Developed by Genentech, part of the Roche Group, OCREVUS was designated a ‘breakthrough therapy’ by the FDA in February 2016, making it the first investigational medicine to receive this designation in respect of MS. Results of a large phase III trial in 2016 indicated that the drug has the potential to significantly slow the progression of physical disability in PPMS sufferers. According to Roche, two major studies have also demonstrated that OCREVUS can be effective in reducing attacks in sufferers of relapsing-remitting MS (RRMS).

Difficult to treat

According to the National MS Society, 2.3 million people worldwide suffer from some form of multiple sclerosis. The disease affects people in different ways, with a wide variety of symptoms and possible prognoses, so it is notoriously difficult to treat.

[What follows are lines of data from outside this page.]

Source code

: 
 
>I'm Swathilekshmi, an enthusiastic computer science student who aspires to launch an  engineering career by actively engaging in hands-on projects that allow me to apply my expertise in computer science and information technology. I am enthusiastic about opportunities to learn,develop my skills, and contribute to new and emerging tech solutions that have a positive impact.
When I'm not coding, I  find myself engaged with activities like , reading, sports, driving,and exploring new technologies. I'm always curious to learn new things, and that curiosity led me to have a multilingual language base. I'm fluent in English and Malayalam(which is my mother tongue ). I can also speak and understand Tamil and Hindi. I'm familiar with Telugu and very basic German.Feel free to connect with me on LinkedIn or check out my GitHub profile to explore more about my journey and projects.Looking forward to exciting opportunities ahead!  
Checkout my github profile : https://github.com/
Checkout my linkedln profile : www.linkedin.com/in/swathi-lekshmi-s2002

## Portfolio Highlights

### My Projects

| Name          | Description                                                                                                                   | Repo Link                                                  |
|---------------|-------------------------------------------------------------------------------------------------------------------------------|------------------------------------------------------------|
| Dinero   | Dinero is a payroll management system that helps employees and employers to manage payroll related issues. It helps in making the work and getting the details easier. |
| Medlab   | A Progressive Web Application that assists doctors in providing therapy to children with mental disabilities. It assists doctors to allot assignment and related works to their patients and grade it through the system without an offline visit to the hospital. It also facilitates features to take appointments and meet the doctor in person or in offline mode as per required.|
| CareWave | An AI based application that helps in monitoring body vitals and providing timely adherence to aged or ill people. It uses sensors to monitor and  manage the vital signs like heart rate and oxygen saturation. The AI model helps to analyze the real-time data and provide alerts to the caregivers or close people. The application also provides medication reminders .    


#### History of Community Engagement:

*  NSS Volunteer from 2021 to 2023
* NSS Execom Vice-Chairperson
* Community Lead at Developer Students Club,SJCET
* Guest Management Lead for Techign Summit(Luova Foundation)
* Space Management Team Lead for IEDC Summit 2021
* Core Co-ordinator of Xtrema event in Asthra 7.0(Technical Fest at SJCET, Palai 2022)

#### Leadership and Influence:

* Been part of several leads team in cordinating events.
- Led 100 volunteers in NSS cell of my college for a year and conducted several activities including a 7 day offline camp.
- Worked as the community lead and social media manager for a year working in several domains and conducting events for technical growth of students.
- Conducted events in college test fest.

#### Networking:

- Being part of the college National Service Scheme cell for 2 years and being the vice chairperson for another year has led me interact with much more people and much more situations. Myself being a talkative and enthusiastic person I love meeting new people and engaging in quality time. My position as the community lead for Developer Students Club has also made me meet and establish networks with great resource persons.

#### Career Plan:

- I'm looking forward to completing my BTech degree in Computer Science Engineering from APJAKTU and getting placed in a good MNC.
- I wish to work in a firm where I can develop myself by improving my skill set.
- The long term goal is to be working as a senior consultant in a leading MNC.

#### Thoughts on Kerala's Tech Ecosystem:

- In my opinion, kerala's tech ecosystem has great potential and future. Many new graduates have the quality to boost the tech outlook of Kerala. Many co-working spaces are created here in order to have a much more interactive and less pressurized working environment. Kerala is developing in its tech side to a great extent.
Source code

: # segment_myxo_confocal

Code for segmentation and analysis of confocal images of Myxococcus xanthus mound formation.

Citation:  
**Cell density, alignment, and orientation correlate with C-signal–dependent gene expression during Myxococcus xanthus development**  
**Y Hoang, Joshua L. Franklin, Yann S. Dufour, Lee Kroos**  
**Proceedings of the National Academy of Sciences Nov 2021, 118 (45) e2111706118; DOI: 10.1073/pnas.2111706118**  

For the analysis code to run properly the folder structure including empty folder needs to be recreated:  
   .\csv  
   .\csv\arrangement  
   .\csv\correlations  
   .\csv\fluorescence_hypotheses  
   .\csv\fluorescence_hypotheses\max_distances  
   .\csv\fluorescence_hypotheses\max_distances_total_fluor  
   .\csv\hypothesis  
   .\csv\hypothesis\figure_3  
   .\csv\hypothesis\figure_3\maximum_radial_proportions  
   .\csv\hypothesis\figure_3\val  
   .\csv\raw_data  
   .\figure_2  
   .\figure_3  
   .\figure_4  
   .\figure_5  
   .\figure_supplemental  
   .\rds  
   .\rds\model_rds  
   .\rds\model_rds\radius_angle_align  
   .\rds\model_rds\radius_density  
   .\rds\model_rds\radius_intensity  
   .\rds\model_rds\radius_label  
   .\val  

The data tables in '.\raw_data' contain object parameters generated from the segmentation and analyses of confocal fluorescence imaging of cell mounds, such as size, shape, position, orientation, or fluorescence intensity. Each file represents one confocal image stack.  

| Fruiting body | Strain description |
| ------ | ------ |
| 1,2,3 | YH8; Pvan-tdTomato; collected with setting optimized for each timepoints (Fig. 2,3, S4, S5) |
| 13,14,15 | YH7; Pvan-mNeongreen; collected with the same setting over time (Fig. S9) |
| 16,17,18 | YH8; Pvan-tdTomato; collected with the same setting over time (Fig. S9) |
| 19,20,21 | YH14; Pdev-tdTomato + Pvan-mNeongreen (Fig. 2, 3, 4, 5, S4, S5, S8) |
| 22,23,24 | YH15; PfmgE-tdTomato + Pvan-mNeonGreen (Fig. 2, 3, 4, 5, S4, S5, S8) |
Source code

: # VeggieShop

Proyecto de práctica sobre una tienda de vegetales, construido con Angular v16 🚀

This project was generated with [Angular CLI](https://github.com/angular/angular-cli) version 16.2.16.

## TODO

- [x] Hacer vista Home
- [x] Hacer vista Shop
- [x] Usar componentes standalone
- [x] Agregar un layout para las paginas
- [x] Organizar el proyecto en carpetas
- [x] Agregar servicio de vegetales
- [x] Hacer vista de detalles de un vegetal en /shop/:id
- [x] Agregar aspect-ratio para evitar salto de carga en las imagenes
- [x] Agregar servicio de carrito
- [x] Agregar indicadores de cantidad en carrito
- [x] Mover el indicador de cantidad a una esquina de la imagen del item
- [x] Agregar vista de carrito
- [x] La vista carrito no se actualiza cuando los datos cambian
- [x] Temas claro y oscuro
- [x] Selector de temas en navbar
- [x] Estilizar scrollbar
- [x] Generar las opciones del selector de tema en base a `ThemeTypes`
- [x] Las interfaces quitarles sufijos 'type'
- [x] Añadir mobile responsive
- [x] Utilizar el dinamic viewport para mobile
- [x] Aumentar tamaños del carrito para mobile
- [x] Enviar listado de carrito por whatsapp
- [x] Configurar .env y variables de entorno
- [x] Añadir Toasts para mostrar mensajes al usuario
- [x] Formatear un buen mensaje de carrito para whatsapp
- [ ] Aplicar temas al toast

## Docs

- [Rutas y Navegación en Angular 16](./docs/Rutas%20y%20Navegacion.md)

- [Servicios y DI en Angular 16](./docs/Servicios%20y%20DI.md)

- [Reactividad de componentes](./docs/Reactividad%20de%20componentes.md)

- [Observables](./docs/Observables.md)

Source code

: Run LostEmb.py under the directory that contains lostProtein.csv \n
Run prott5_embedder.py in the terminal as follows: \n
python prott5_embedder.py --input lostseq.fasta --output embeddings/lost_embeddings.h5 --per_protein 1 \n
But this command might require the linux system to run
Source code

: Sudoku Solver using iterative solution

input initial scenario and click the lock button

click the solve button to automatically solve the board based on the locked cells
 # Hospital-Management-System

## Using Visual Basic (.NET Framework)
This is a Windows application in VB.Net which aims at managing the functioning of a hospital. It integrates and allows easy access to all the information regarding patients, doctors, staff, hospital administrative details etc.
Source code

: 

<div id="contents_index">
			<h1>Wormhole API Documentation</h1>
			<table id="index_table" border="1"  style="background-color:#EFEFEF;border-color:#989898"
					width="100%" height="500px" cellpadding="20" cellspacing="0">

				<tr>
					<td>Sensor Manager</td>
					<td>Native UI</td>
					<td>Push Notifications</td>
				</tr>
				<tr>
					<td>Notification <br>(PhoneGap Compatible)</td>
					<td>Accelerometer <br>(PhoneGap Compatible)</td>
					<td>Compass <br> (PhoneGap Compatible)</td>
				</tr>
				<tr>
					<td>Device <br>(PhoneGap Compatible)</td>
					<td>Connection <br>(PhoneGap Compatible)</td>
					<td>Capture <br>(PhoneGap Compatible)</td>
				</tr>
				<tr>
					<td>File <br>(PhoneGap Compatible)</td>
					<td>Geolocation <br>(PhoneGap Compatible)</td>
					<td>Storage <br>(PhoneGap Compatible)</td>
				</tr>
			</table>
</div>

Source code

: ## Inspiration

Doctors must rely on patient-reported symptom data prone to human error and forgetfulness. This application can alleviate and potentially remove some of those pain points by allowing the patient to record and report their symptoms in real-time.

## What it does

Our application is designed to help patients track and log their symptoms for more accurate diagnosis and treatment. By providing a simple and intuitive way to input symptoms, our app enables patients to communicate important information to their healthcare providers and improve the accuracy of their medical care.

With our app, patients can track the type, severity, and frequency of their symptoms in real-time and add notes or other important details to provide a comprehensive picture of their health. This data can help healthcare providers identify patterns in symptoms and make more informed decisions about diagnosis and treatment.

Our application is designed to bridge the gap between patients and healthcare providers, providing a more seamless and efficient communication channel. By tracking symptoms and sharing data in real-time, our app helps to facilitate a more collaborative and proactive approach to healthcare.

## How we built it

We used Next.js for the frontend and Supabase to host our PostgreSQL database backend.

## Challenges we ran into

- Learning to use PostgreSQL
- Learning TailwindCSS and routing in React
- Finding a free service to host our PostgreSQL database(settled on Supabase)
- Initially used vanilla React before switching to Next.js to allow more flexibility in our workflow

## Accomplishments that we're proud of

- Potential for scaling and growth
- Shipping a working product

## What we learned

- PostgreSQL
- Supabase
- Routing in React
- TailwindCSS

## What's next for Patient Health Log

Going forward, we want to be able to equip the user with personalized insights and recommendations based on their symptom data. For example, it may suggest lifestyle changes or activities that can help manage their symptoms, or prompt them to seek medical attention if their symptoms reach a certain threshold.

While several drugs are claimed to be effective for RRMS, none are currently available which are designed specifically to treat PPMS.

Injectable disease-modifying drugs (DMD) provide relief for some sufferers, while others respond better to oral medication. However, some sufferers have not found any FDA-approved drug helpful in easing symptoms, lessening the frequency of flare-ups or slowing down the progression of their MS.

CD20-positive B cells are believed to be a primary cause of damage to myelin (which provides insulation and support to nerve cells) and axonal (nerve cell), and this can cause disability in MS sufferers. OCREVUS has been formulated specifically to target the B cells which are thought to be responsible for myelin sheath damage and repair.

Relief in sight?

An FDA 510k clearance submission must be submitted by the manufacturer of any new medication, in order for it to be approved. Such submissions are often fast-tracked by third-party review organisations, such as http://www.fdathirdpartyreview.com/ to speed the process along. FDA approval of OCREVUS was delayed in December 2016, due to manufacturing issues.

If approved, the drug will be welcomed by sufferers of PPMS in particular, as there are currently no medications available which are specifically formulated to slow the disease’s progression and improve symptoms.